> **ACTIVITY**: Please indicate the number of lines in the listing below that include the string "href"; add nothing else.

Start of INPUT RECORDS

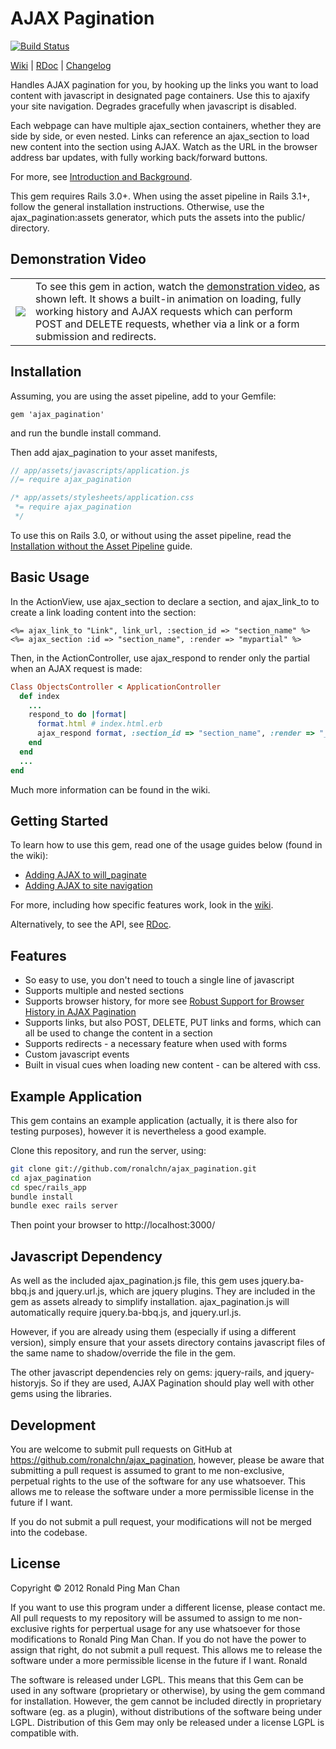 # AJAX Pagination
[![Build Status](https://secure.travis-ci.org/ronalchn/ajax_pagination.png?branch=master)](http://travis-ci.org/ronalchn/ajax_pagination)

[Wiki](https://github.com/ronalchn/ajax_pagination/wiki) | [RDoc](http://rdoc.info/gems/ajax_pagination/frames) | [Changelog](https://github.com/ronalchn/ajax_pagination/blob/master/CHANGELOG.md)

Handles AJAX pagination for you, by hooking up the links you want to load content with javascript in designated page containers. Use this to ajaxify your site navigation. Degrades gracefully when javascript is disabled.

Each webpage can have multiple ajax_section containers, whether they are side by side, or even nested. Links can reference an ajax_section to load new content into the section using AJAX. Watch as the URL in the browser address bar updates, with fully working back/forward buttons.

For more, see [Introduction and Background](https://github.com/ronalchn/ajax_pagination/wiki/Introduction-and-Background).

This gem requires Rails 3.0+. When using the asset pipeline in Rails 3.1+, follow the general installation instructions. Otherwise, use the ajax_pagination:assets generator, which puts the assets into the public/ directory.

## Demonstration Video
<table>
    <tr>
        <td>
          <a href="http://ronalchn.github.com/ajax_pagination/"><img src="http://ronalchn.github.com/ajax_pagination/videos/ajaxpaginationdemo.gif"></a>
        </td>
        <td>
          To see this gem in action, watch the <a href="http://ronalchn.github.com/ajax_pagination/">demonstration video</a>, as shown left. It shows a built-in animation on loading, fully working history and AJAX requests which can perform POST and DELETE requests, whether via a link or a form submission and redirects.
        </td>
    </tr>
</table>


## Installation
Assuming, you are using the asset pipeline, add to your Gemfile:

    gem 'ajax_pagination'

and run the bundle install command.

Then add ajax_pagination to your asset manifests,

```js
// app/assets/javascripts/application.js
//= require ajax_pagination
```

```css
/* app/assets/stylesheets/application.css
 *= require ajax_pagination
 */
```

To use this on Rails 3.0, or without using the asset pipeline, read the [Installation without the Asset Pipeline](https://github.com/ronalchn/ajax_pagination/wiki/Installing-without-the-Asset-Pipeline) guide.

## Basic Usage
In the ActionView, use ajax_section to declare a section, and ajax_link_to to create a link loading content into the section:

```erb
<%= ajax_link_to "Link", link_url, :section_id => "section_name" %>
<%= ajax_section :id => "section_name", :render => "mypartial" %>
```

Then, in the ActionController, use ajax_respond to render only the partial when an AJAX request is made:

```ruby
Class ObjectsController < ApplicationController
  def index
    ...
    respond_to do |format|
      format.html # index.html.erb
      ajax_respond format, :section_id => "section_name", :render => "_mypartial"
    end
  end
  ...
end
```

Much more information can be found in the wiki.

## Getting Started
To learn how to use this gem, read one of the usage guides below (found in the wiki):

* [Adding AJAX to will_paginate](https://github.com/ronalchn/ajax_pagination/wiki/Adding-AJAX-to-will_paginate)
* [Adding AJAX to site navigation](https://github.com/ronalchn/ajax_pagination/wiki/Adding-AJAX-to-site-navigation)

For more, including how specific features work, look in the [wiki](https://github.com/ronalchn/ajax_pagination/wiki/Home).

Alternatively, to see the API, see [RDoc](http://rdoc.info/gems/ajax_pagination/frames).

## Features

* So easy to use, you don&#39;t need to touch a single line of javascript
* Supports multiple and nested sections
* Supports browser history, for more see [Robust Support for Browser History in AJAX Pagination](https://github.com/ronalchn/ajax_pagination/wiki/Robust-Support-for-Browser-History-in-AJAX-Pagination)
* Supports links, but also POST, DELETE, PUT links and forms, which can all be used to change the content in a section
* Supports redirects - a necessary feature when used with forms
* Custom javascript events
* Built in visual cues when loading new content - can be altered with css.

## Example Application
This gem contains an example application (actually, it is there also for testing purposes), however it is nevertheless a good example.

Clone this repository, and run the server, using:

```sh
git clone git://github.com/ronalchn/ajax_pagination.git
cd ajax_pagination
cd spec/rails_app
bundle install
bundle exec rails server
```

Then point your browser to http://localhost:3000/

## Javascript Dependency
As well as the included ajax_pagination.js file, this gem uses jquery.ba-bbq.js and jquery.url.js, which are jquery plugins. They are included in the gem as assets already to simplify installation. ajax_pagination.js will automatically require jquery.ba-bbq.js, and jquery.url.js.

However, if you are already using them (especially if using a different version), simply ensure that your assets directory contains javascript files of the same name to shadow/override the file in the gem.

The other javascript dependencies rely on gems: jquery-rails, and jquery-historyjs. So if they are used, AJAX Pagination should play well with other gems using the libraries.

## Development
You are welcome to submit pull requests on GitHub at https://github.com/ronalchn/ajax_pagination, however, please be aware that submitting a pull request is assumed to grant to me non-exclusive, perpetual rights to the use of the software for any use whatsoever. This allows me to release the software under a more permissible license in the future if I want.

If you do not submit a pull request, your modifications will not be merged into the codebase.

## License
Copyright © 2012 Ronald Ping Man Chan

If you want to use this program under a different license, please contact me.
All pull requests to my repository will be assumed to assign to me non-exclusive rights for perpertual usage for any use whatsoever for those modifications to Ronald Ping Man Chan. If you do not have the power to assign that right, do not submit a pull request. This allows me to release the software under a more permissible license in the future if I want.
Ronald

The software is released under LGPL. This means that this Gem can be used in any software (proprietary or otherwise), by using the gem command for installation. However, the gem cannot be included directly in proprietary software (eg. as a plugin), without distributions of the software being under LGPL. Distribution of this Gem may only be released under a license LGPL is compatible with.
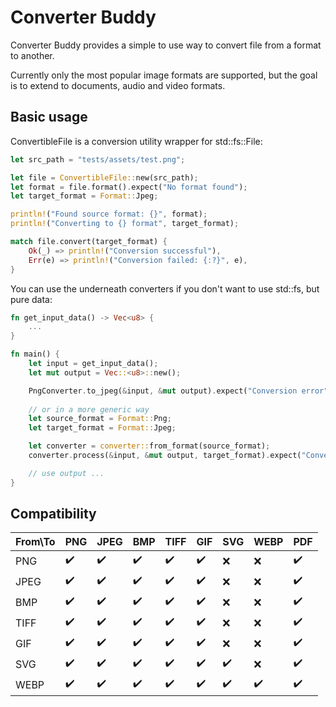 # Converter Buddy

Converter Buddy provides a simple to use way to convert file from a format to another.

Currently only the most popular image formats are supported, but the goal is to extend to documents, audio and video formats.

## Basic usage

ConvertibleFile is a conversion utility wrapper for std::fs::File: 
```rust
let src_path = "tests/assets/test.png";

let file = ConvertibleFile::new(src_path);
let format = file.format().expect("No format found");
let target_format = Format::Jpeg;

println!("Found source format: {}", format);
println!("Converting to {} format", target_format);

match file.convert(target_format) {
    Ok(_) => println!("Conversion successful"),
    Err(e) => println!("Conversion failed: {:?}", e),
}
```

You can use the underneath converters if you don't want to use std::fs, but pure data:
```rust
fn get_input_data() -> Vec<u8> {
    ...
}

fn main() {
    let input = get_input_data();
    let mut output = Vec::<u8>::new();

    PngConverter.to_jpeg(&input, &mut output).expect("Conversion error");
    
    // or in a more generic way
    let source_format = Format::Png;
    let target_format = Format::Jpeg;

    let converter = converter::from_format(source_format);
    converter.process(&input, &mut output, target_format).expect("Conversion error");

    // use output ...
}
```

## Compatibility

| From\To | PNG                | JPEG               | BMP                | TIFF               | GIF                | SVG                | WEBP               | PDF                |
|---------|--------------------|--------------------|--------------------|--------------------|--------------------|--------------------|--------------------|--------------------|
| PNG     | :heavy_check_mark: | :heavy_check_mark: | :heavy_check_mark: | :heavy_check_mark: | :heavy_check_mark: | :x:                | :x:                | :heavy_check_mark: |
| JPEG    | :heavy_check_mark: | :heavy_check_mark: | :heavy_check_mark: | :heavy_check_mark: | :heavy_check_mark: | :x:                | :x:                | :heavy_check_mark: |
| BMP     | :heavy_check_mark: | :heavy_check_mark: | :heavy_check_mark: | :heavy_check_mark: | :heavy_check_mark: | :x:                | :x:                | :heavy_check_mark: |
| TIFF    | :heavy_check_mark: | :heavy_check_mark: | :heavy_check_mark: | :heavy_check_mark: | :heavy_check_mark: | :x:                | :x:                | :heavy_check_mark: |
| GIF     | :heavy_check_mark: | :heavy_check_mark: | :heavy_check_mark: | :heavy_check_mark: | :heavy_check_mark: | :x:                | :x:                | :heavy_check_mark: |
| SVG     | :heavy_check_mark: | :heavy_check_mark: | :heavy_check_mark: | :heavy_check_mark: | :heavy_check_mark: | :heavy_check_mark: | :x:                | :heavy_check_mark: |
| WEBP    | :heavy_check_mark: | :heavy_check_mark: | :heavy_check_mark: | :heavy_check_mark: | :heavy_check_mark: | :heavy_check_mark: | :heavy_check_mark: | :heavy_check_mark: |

End of INPUT RECORDS

> **TASK RESULT**: 2